Recorded data:
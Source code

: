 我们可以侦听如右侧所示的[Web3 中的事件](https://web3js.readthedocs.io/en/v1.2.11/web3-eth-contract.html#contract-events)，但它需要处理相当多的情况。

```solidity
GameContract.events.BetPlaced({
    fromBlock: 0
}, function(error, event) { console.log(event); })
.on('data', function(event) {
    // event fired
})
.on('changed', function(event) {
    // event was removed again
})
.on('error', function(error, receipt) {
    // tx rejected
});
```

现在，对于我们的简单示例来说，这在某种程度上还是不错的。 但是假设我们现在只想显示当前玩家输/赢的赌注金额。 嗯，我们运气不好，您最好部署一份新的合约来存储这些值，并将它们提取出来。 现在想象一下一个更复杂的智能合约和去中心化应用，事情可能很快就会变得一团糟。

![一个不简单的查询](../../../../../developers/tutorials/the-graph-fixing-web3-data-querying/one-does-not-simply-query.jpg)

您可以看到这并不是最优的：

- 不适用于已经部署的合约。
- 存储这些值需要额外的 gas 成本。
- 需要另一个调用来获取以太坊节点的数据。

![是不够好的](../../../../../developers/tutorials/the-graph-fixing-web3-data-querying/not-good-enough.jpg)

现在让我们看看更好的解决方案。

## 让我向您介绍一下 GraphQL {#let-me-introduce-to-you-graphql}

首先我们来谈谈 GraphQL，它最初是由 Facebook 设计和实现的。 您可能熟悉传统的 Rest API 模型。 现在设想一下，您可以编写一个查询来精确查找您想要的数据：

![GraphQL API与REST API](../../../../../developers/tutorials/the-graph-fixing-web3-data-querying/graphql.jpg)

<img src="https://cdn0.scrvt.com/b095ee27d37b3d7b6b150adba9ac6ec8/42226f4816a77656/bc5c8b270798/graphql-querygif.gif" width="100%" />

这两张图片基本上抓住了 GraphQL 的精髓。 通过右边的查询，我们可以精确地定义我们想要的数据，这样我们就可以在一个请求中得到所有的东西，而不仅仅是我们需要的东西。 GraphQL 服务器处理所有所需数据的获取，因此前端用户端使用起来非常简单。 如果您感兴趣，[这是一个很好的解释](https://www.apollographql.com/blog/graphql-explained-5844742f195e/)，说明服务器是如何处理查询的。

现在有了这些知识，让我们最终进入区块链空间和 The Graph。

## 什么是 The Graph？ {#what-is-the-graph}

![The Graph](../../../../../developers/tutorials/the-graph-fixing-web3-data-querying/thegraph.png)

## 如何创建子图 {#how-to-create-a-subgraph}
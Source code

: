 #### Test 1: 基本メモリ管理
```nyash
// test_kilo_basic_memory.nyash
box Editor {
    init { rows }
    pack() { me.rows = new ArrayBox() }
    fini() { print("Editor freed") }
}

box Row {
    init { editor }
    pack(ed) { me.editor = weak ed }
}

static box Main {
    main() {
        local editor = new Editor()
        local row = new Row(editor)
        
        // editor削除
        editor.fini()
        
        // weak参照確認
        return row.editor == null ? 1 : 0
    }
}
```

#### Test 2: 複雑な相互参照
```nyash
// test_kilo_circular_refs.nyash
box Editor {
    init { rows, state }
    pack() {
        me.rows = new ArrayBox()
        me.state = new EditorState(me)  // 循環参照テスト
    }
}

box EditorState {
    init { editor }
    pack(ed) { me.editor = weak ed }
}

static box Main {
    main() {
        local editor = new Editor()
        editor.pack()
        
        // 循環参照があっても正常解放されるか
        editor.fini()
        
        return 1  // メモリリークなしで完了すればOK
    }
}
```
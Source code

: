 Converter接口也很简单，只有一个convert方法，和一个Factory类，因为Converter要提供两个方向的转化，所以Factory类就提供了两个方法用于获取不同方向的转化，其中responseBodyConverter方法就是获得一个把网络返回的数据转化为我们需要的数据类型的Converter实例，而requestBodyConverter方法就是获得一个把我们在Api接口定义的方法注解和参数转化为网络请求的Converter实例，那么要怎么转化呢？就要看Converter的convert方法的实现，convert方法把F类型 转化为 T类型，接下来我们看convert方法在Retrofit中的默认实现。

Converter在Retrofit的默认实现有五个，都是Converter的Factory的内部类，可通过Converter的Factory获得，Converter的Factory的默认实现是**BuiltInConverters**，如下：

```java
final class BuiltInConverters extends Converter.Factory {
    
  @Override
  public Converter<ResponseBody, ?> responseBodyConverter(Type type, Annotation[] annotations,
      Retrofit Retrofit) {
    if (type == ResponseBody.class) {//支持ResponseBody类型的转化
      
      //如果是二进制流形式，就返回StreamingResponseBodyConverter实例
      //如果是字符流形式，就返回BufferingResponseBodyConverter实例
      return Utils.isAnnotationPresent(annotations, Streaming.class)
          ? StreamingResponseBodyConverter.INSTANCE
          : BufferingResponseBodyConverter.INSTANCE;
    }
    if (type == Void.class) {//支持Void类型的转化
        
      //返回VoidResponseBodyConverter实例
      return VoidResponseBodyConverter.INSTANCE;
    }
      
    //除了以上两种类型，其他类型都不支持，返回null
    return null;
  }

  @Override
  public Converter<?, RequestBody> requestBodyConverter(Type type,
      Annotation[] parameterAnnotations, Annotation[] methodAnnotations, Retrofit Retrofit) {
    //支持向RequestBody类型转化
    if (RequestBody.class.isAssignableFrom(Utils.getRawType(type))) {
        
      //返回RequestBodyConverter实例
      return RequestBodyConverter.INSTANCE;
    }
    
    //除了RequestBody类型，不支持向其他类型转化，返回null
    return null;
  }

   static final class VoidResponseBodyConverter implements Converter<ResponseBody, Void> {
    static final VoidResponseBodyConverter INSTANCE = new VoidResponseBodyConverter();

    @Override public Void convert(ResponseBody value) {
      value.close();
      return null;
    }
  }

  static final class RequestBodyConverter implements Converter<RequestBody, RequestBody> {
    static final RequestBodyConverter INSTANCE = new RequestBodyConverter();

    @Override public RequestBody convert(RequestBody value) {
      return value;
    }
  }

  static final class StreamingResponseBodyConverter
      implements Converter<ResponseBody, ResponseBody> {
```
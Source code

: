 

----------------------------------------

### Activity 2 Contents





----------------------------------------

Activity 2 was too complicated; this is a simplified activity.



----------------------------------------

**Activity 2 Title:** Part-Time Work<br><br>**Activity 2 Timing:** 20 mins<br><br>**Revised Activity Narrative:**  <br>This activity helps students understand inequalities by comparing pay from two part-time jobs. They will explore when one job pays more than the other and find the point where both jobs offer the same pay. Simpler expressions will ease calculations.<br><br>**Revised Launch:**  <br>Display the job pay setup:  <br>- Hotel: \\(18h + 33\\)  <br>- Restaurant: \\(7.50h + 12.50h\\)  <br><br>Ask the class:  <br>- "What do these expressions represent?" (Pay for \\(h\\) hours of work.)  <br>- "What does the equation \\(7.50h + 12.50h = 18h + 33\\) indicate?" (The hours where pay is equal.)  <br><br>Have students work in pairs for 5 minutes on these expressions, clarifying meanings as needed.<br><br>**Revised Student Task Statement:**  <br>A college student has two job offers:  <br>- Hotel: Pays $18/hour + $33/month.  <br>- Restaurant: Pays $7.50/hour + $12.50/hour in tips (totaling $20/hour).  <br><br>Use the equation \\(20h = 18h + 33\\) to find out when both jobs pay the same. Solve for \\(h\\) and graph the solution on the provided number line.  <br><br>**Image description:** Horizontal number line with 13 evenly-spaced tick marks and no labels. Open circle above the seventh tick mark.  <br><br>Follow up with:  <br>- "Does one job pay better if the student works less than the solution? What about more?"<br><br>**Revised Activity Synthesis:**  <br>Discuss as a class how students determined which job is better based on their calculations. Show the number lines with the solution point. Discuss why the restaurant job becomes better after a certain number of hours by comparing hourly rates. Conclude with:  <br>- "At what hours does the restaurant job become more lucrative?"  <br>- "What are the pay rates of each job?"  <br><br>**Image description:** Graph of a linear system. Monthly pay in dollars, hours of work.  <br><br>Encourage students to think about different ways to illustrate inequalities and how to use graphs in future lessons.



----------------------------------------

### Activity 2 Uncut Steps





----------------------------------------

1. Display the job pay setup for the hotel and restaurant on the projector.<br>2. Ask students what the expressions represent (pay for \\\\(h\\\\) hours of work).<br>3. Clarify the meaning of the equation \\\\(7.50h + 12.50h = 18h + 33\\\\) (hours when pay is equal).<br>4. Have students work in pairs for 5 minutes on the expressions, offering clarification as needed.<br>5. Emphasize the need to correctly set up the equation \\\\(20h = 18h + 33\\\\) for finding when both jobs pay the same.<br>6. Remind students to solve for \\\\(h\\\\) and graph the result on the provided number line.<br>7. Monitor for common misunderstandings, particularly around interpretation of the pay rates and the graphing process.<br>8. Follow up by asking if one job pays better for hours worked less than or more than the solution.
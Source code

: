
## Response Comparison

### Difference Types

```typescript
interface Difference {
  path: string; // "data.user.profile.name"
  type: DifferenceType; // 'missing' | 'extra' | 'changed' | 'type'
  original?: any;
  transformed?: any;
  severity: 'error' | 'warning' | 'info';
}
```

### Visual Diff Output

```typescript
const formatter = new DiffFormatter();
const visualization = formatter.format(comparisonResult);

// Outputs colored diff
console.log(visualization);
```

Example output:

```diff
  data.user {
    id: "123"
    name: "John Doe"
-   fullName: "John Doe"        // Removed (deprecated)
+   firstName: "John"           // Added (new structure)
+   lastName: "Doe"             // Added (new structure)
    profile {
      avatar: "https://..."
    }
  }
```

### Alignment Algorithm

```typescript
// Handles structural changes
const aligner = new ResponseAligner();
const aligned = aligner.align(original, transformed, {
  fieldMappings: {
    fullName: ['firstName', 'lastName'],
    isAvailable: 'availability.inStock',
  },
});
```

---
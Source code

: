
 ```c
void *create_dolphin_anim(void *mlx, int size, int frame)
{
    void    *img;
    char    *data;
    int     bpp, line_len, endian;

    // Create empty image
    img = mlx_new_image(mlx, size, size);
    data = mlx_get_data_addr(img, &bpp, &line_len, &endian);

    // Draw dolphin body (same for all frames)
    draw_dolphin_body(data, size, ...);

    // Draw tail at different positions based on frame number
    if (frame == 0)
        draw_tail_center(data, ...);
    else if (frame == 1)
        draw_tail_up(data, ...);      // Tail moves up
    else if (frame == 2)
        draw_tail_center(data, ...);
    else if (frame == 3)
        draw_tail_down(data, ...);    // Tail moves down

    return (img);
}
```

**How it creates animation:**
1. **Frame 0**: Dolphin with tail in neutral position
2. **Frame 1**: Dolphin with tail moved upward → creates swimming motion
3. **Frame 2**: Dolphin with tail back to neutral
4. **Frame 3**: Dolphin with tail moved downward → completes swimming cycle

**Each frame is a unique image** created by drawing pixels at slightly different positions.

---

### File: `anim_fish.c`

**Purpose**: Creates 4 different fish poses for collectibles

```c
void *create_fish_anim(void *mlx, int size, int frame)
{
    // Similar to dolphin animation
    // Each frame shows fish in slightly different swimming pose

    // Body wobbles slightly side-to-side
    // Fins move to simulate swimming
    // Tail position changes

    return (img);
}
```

WHAT THE TASK REQUIRES:
Wherever the word "fullName" appears in a line of the data, copy that line.

ANSWER SPACE:
-   fullName: "John Doe"        // Removed (deprecated)
    fullName: ['firstName', 'lastName'],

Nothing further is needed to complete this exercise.